_YOUR GOAL:_
Among the entries below, find every line that has "endlich" and pull it out.

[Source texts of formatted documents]

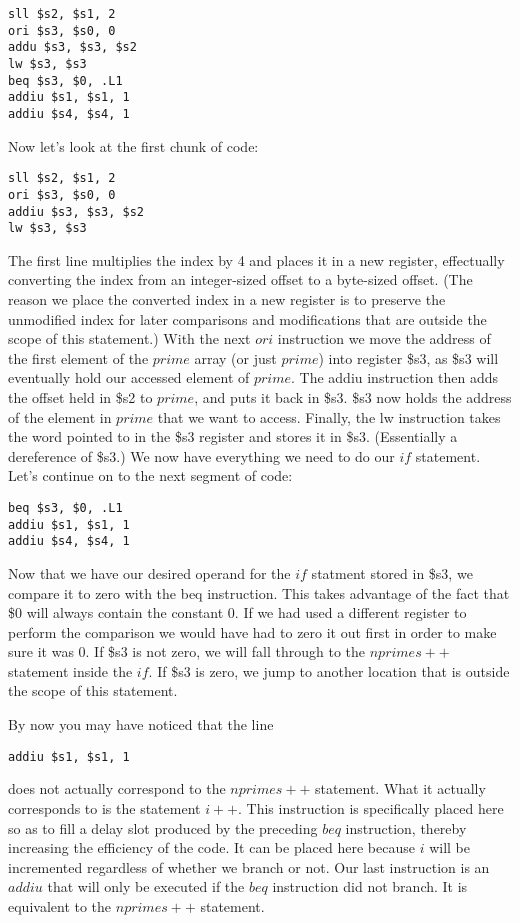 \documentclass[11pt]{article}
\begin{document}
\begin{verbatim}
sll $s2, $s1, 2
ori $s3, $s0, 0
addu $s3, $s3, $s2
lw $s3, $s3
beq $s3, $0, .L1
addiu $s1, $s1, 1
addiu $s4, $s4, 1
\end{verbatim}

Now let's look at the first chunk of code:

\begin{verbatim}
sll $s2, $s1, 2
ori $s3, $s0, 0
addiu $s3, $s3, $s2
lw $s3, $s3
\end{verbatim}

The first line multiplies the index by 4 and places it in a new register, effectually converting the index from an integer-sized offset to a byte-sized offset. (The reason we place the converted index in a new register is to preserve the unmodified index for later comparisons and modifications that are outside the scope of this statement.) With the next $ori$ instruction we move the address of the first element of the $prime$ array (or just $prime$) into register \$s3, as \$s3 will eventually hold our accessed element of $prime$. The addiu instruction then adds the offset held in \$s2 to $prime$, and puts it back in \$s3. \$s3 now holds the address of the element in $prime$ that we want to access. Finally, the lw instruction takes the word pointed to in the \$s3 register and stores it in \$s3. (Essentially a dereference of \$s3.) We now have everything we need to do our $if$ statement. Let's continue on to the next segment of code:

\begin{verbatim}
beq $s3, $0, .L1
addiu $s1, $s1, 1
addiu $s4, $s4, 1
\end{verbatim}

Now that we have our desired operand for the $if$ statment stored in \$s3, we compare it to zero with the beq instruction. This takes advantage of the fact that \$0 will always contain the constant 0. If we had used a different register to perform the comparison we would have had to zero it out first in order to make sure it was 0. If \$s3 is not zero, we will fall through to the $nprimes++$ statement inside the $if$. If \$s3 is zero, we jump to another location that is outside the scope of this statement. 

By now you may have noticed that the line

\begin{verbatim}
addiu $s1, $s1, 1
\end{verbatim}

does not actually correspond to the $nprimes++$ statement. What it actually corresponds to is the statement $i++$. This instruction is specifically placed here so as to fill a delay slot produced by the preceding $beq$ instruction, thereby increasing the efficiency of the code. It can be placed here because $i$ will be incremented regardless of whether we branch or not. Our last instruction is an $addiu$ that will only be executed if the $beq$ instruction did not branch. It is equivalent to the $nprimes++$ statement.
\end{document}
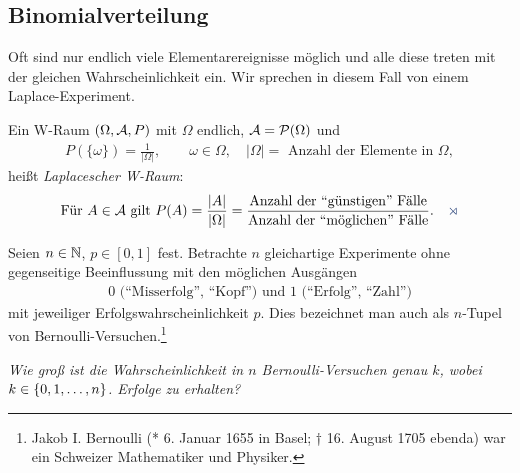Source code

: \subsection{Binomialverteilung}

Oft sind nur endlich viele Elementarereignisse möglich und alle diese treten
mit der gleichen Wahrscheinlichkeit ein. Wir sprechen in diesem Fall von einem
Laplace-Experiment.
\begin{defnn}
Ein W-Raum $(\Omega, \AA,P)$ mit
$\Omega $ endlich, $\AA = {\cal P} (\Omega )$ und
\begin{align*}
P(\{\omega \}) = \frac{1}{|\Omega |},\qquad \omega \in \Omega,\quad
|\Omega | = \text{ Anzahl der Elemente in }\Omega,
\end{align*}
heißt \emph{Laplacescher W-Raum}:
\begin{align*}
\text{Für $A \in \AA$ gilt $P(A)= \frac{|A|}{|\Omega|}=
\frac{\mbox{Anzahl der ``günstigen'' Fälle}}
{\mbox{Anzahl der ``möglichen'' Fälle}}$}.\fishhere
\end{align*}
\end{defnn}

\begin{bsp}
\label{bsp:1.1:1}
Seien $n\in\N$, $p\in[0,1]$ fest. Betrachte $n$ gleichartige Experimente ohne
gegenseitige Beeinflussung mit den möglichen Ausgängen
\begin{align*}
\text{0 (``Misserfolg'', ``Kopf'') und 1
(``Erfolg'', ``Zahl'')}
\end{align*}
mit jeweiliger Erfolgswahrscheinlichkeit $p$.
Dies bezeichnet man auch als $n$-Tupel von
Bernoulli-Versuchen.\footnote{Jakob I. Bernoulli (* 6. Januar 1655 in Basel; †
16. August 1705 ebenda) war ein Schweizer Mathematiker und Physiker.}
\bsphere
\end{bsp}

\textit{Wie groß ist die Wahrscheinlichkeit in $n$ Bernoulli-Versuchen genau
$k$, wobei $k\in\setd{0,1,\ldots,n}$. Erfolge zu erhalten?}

_YOUR RESPONSE:_
Oft sind nur endlich viele Elementarereignisse möglich und alle diese treten
$\Omega $ endlich, $\AA = {\cal P} (\Omega )$ und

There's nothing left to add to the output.